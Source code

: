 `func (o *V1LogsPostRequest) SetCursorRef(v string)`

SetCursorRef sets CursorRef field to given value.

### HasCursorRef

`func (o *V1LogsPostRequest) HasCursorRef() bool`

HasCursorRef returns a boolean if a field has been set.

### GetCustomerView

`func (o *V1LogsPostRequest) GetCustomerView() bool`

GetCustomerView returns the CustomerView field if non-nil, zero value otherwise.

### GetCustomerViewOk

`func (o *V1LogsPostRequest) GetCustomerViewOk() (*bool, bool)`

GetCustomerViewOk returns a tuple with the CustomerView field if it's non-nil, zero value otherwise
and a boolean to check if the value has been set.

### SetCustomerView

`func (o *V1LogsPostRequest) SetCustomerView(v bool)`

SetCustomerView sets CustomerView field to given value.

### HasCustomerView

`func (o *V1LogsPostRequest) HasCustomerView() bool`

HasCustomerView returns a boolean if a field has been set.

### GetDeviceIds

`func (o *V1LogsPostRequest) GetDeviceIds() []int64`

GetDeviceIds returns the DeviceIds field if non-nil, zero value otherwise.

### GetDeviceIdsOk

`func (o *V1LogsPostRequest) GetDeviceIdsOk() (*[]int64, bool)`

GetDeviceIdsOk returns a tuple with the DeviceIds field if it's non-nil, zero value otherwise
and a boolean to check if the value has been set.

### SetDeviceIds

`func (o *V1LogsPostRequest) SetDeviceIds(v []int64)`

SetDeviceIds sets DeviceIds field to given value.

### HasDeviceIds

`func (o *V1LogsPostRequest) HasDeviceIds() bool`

→ **What this task involves**
Scan the material above and copy every line that holds the string "SetDeviceIds".

→ **Response**
### SetDeviceIds
`func (o *V1LogsPostRequest) SetDeviceIds(v []int64)`
SetDeviceIds sets DeviceIds field to given value.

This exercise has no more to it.